WHAT THE EXERCISE ASKS: Leave out the pictures and retype all the entries below exactly.

──────── EXTRACTED MATERIAL

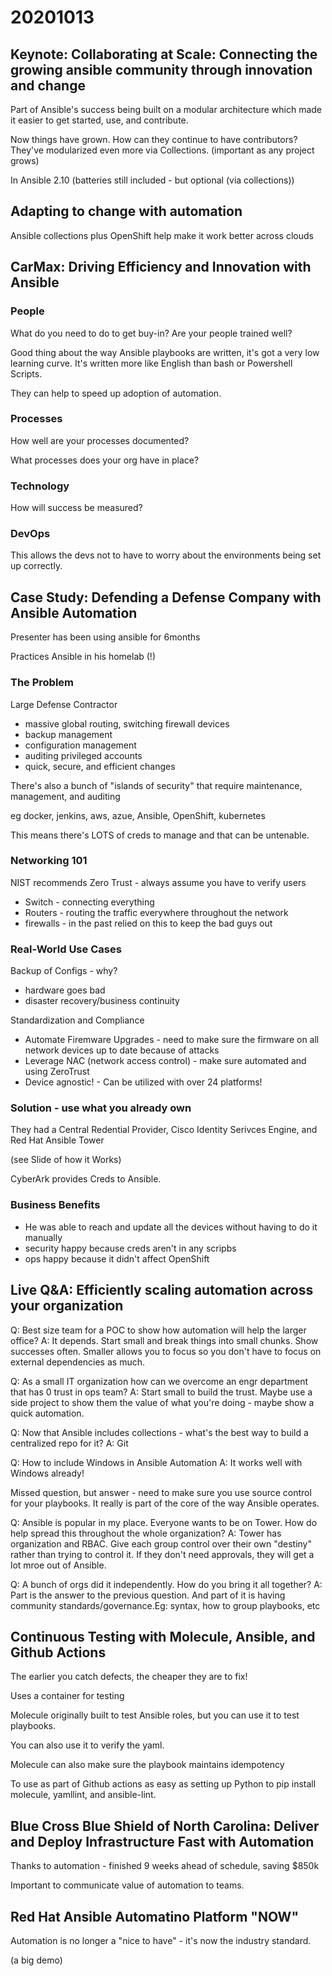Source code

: # 20201013

## Keynote: Collaborating at Scale: Connecting the growing ansible community through innovation and change

Part of Ansible's success being built on a modular architecture which made it easier to get started, use, and contribute. 

Now things have grown. How can they continue to have contributors? They've modularized even more via Collections. (important as any project grows)

In Ansible 2.10 (batteries still included - but optional (via collections))

## Adapting to change with automation

Ansible collections plus OpenShift help make it work better across clouds

## CarMax: Driving Efficiency and Innovation with Ansible

### People

What do you need to do to get buy-in? Are your people trained well? 

Good thing about the way Ansible playbooks are written, it's got a very low learning curve. It's written more like English than bash or Powershell Scripts.

They can help to speed up adoption of automation.

### Processes

How well are your processes documented? 

What processes does your org have in place?

### Technology

How will success be measured?

### DevOps

This allows the devs not to have to worry about the environments being set up correctly.

## Case Study: Defending a Defense Company with Ansible Automation

Presenter has been using ansible for 6months

Practices Ansible in his homelab (!)

### The Problem

Large Defense Contractor

- massive global routing, switching firewall devices
- backup management
- configuration management
- auditing privileged accounts
- quick, secure, and efficient changes

There's also a bunch of "islands of security" that require maintenance, management, and auditing

eg docker, jenkins, aws, azue, Ansible, OpenShift, kubernetes

This means there's LOTS of creds to manage and that can be untenable.

### Networking 101

NIST recommends Zero Trust - always assume you have to verify users

- Switch - connecting everything
- Routers - routing the traffic everywhere throughout the network
- firewalls - in the past relied on this to keep the bad guys out

### Real-World Use Cases

Backup of Configs - why?
- hardware goes bad
- disaster recovery/business continuity

Standardization and Compliance
- Automate Firemware Upgrades - need to make sure the firmware on all network devices up to date because of attacks
- Leverage NAC (network access control) - make sure automated and using ZeroTrust 
- Device agnostic! - Can be utilized with over 24 platforms!

### Solution - use what you already own

They had a Central Redential Provider, Cisco Identity Serivces Engine, and Red Hat Ansible Tower

(see Slide of how it Works)

CyberArk provides Creds to Ansible. 

### Business Benefits

- He was able to reach and update all the devices without having to do it manually
- security happy because creds aren't in any scripbs
- ops happy because it didn't affect OpenShift


## Live Q&A: Efficiently scaling automation across your organization

Q: Best size team for a POC to show how automation will help the larger office?
A: It depends. Start small and break things into small chunks. Show successes often. Smaller allows you to focus so you don't have to focus on external dependencies as much. 

Q: As a small IT organization how can we overcome an engr department that has 0 trust in ops team?
A: Start small to build the trust. Maybe use a side project to show them the value of what you're doing - maybe show a quick automation.

Q: Now that Ansible includes collections - what's the best way to build a centralized repo for it?
A: Git

Q: How to include Windows in Ansible Automation
A: It works well with Windows already!

Missed question, but answer - need to make sure you use source control for your playbooks. It really is part of the core of the way Ansible operates.

Q: Ansible is popular in my place. Everyone wants to be on Tower. How do help spread this throughout the whole organization?
A: Tower has organization and RBAC. Give each group control over their own "destiny" rather than trying to control it. If they don't need approvals, they will get a lot mroe out of Ansible.

Q: A bunch of orgs did it independently. How do you bring it all together?
A: Part is the answer to the previous question. And part of it is having community standards/governance.Eg: syntax, how to group playbooks, etc

## Continuous Testing with Molecule, Ansible, and Github Actions

The earlier you catch defects, the cheaper they are to fix!

Uses a container for testing

Molecule originally built to test Ansible roles, but you can use it to test playbooks.

You can also use it to verify the yaml.

Molecule can also make sure the playbook maintains idempotency

To use as part of Github actions as easy as setting up Python to pip install molecule, yamllint, and ansible-lint.

## Blue Cross Blue Shield of North Carolina: Deliver and Deploy Infrastructure Fast with Automation

Thanks to automation - finished 9 weeks ahead of schedule, saving $850k

Important to communicate value of automation to teams.

## Red Hat Ansible Automatino Platform "NOW"

Automation is no longer a "nice to have" - it's now the industry standard.

(a big demo)
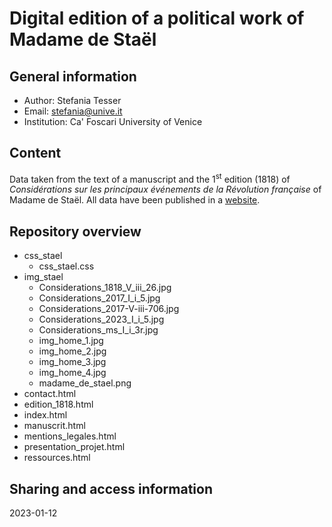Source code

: # Digital edition of a political work of Madame de Staël


## General information
- Author: Stefania Tesser
- Email: stefania@unive.it
- Institution: Ca' Foscari University of Venice

## Content
Data taken from the text of a manuscript and the 1<sup>st</sup> edition (1818) of *Considérations sur les principaux événements de la Révolution française* of Madame de Staël. All data have been published in a [website](https://giada-collab.github.io/considerations/).


## Repository overview

- css_stael
  - css_stael.css 
- img_stael
  - Considerations_1818_V_iii_26.jpg
  - Considerations_2017_I_i_5.jpg
  - Considerations_2017-V-iii-706.jpg
  - Considerations_2023_I_i_5.jpg
  - Considerations_ms_I_i_3r.jpg
  - img_home_1.jpg
  - img_home_2.jpg
  - img_home_3.jpg
  - img_home_4.jpg
  - madame_de_stael.png
- contact.html
- edition_1818.html
- index.html
- manuscrit.html
- mentions_legales.html
- presentation_projet.html
- ressources.html

## Sharing and access information

















2023-01-12
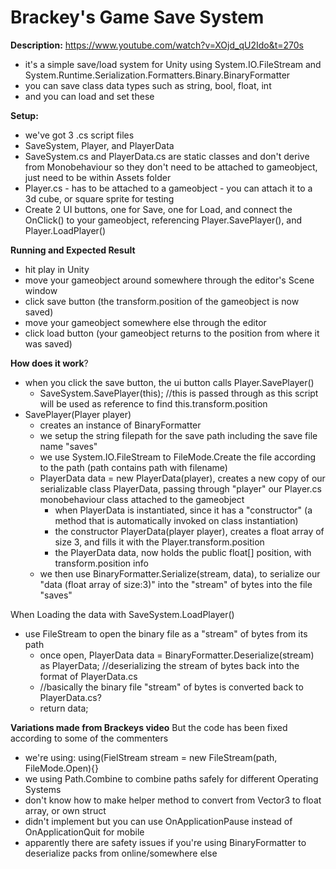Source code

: # Brackey's Game Save System

**Description:**
https://www.youtube.com/watch?v=XOjd_qU2Ido&t=270s
- it's a simple save/load system for Unity using System.IO.FileStream and System.Runtime.Serialization.Formatters.Binary.BinaryFormatter
- you can save class data types such as string, bool, float, int
- and you can load and set these

**Setup:**
- we've got 3 .cs script files
- SaveSystem, Player, and PlayerData
- SaveSystem.cs and PlayerData.cs are static classes and don't derive from Monobehaviour so they don't need to be attached to gameobject, just need to be within Assets folder
- Player.cs - has to be attached to a gameobject - you can attach it to a 3d cube, or square sprite for testing
- Create 2 UI buttons, one for Save, one for Load, and connect the OnClick() to your gameobject, referencing Player.SavePlayer(), and Player.LoadPlayer()

**Running and Expected Result**
- hit play in Unity
- move your gameobject around somewhere through the editor's Scene window
- click save button (the transform.position of the gameobject is now saved)
- move your gameobject somewhere else through the editor
- click load button (your gameobject returns to the position from where it was saved)

**How does it work**?
- when you click the save button, the ui button calls Player.SavePlayer()
  -  SaveSystem.SavePlayer(this); //this is passed through as this script will be used as reference to find this.transform.position
- SavePlayer(Player player)
  -  creates an instance of BinaryFormatter
  -  we setup the string filepath for the save path including the save file name "saves"
  -  we use System.IO.FileStream to FileMode.Create the file according to the path (path contains path with filename)
    - PlayerData data = new PlayerData(player), creates a new copy of our serializable class PlayerData, passing through "player" our Player.cs monobehaviour class attached to the gameobject
      - when PlayerData is instantiated, since it has a "constructor"  (a method that is automatically invoked on class instantiation)
      - the constructor PlayerData(player player), creates a float array of size 3, and fills it with the Player.transform.position
      - the PlayerData data, now holds the public float[] position, with transform.position info
    - we then use BinaryFormatter.Serialize(stream, data), to serialize our "data (float array of size:3)" into the "stream" of bytes into the file "saves"

When Loading the data with SaveSystem.LoadPlayer()
- use FileStream to open the binary file as a "stream" of bytes from its path
  - once open, PlayerData data = BinaryFormatter.Deserialize(stream) as PlayerData; //deserializing the stream of bytes back into the format of PlayerData.cs
  - //basically the binary file "stream" of bytes is converted back to PlayerData.cs?
  - return data;



**Variations made from Brackeys video**
But the code has been fixed according to some of the commenters
- we're using: using(FielStream stream = new FileStream(path, FileMode.Open){}
- we using Path.Combine to combine paths safely for different Operating Systems
- don't know how to make helper method to convert from Vector3 to float array, or own struct
- didn't implement but you can use OnApplicationPause instead of OnApplicationQuit for mobile
- apparently there are safety issues if you're using BinaryFormatter to deserialize packs from online/somewhere else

────────────────

SOLUTION:
Source code

: # 20201013

## Keynote: Collaborating at Scale: Connecting the growing ansible community through innovation and change

Part of Ansible's success being built on a modular architecture which made it easier to get started, use, and contribute. 

Now things have grown. How can they continue to have contributors? They've modularized even more via Collections. (important as any project grows)

In Ansible 2.10 (batteries still included - but optional (via collections))

## Adapting to change with automation

Ansible collections plus OpenShift help make it work better across clouds

## CarMax: Driving Efficiency and Innovation with Ansible

### People

What do you need to do to get buy-in? Are your people trained well? 

Good thing about the way Ansible playbooks are written, it's got a very low learning curve. It's written more like English than bash or Powershell Scripts.

They can help to speed up adoption of automation.

### Processes

How well are your processes documented? 

What processes does your org have in place?

### Technology

How will success be measured?

### DevOps

This allows the devs not to have to worry about the environments being set up correctly.

## Case Study: Defending a Defense Company with Ansible Automation

Presenter has been using ansible for 6months

Practices Ansible in his homelab (!)

### The Problem

Large Defense Contractor

- massive global routing, switching firewall devices
- backup management
- configuration management
- auditing privileged accounts
- quick, secure, and efficient changes

There's also a bunch of "islands of security" that require maintenance, management, and auditing

eg docker, jenkins, aws, azue, Ansible, OpenShift, kubernetes

This means there's LOTS of creds to manage and that can be untenable.

### Networking 101

NIST recommends Zero Trust - always assume you have to verify users

- Switch - connecting everything
- Routers - routing the traffic everywhere throughout the network
- firewalls - in the past relied on this to keep the bad guys out

### Real-World Use Cases

Backup of Configs - why?
- hardware goes bad
- disaster recovery/business continuity

Standardization and Compliance
- Automate Firemware Upgrades - need to make sure the firmware on all network devices up to date because of attacks
- Leverage NAC (network access control) - make sure automated and using ZeroTrust 
- Device agnostic! - Can be utilized with over 24 platforms!

### Solution - use what you already own

They had a Central Redential Provider, Cisco Identity Serivces Engine, and Red Hat Ansible Tower

(see Slide of how it Works)

CyberArk provides Creds to Ansible. 

### Business Benefits

- He was able to reach and update all the devices without having to do it manually
- security happy because creds aren't in any scripbs
- ops happy because it didn't affect OpenShift


## Live Q&A: Efficiently scaling automation across your organization

Q: Best size team for a POC to show how automation will help the larger office?
A: It depends. Start small and break things into small chunks. Show successes often. Smaller allows you to focus so you don't have to focus on external dependencies as much. 

Q: As a small IT organization how can we overcome an engr department that has 0 trust in ops team?
A: Start small to build the trust. Maybe use a side project to show them the value of what you're doing - maybe show a quick automation.

Q: Now that Ansible includes collections - what's the best way to build a centralized repo for it?
A: Git

Q: How to include Windows in Ansible Automation
A: It works well with Windows already!

Missed question, but answer - need to make sure you use source control for your playbooks. It really is part of the core of the way Ansible operates.

Q: Ansible is popular in my place. Everyone wants to be on Tower. How do help spread this throughout the whole organization?
A: Tower has organization and RBAC. Give each group control over their own "destiny" rather than trying to control it. If they don't need approvals, they will get a lot mroe out of Ansible.

Q: A bunch of orgs did it independently. How do you bring it all together?
A: Part is the answer to the previous question. And part of it is having community standards/governance.Eg: syntax, how to group playbooks, etc

## Continuous Testing with Molecule, Ansible, and Github Actions

The earlier you catch defects, the cheaper they are to fix!

Uses a container for testing

Molecule originally built to test Ansible roles, but you can use it to test playbooks.

You can also use it to verify the yaml.

Molecule can also make sure the playbook maintains idempotency

To use as part of Github actions as easy as setting up Python to pip install molecule, yamllint, and ansible-lint.

## Blue Cross Blue Shield of North Carolina: Deliver and Deploy Infrastructure Fast with Automation

Thanks to automation - finished 9 weeks ahead of schedule, saving $850k

Important to communicate value of automation to teams.

## Red Hat Ansible Automatino Platform "NOW"

Automation is no longer a "nice to have" - it's now the industry standard.

(a big demo)
Source code

: # Digital edition of a political work of Madame de Staël


## General information
- Author: Stefania Tesser
- Email: stefania@unive.it
- Institution: Ca' Foscari University of Venice

## Content
Data taken from the text of a manuscript and the 1<sup>st</sup> edition (1818) of *Considérations sur les principaux événements de la Révolution française* of Madame de Staël. All data have been published in a [website](https://giada-collab.github.io/considerations/).


## Repository overview

- css_stael
  - css_stael.css 
- img_stael
  - Considerations_1818_V_iii_26.jpg
  - Considerations_2017_I_i_5.jpg
  - Considerations_2017-V-iii-706.jpg
  - Considerations_2023_I_i_5.jpg
  - Considerations_ms_I_i_3r.jpg
  - img_home_1.jpg
  - img_home_2.jpg
  - img_home_3.jpg
  - img_home_4.jpg
  - madame_de_stael.png
- contact.html
- edition_1818.html
- index.html
- manuscrit.html
- mentions_legales.html
- presentation_projet.html
- ressources.html

## Sharing and access information

















2023-01-12
Source code

: # Brackey's Game Save System

**Description:**
https://www.youtube.com/watch?v=XOjd_qU2Ido&t=270s
- it's a simple save/load system for Unity using System.IO.FileStream and System.Runtime.Serialization.Formatters.Binary.BinaryFormatter
- you can save class data types such as string, bool, float, int
- and you can load and set these

**Setup:**
- we've got 3 .cs script files
- SaveSystem, Player, and PlayerData
- SaveSystem.cs and PlayerData.cs are static classes and don't derive from Monobehaviour so they don't need to be attached to gameobject, just need to be within Assets folder
- Player.cs - has to be attached to a gameobject - you can attach it to a 3d cube, or square sprite for testing
- Create 2 UI buttons, one for Save, one for Load, and connect the OnClick() to your gameobject, referencing Player.SavePlayer(), and Player.LoadPlayer()

**Running and Expected Result**
- hit play in Unity
- move your gameobject around somewhere through the editor's Scene window
- click save button (the transform.position of the gameobject is now saved)
- move your gameobject somewhere else through the editor
- click load button (your gameobject returns to the position from where it was saved)

**How does it work**?
- when you click the save button, the ui button calls Player.SavePlayer()
  -  SaveSystem.SavePlayer(this); //this is passed through as this script will be used as reference to find this.transform.position
- SavePlayer(Player player)
  -  creates an instance of BinaryFormatter
  -  we setup the string filepath for the save path including the save file name "saves"
  -  we use System.IO.FileStream to FileMode.Create the file according to the path (path contains path with filename)
    - PlayerData data = new PlayerData(player), creates a new copy of our serializable class PlayerData, passing through "player" our Player.cs monobehaviour class attached to the gameobject
      - when PlayerData is instantiated, since it has a "constructor"  (a method that is automatically invoked on class instantiation)
      - the constructor PlayerData(player player), creates a float array of size 3, and fills it with the Player.transform.position
      - the PlayerData data, now holds the public float[] position, with transform.position info
    - we then use BinaryFormatter.Serialize(stream, data), to serialize our "data (float array of size:3)" into the "stream" of bytes into the file "saves"

When Loading the data with SaveSystem.LoadPlayer()
- use FileStream to open the binary file as a "stream" of bytes from its path
  - once open, PlayerData data = BinaryFormatter.Deserialize(stream) as PlayerData; //deserializing the stream of bytes back into the format of PlayerData.cs
  - //basically the binary file "stream" of bytes is converted back to PlayerData.cs?
  - return data;



**Variations made from Brackeys video**
But the code has been fixed according to some of the commenters
- we're using: using(FielStream stream = new FileStream(path, FileMode.Open){}
- we using Path.Combine to combine paths safely for different Operating Systems
- don't know how to make helper method to convert from Vector3 to float array, or own struct
- didn't implement but you can use OnApplicationPause instead of OnApplicationQuit for mobile
- apparently there are safety issues if you're using BinaryFormatter to deserialize packs from online/somewhere else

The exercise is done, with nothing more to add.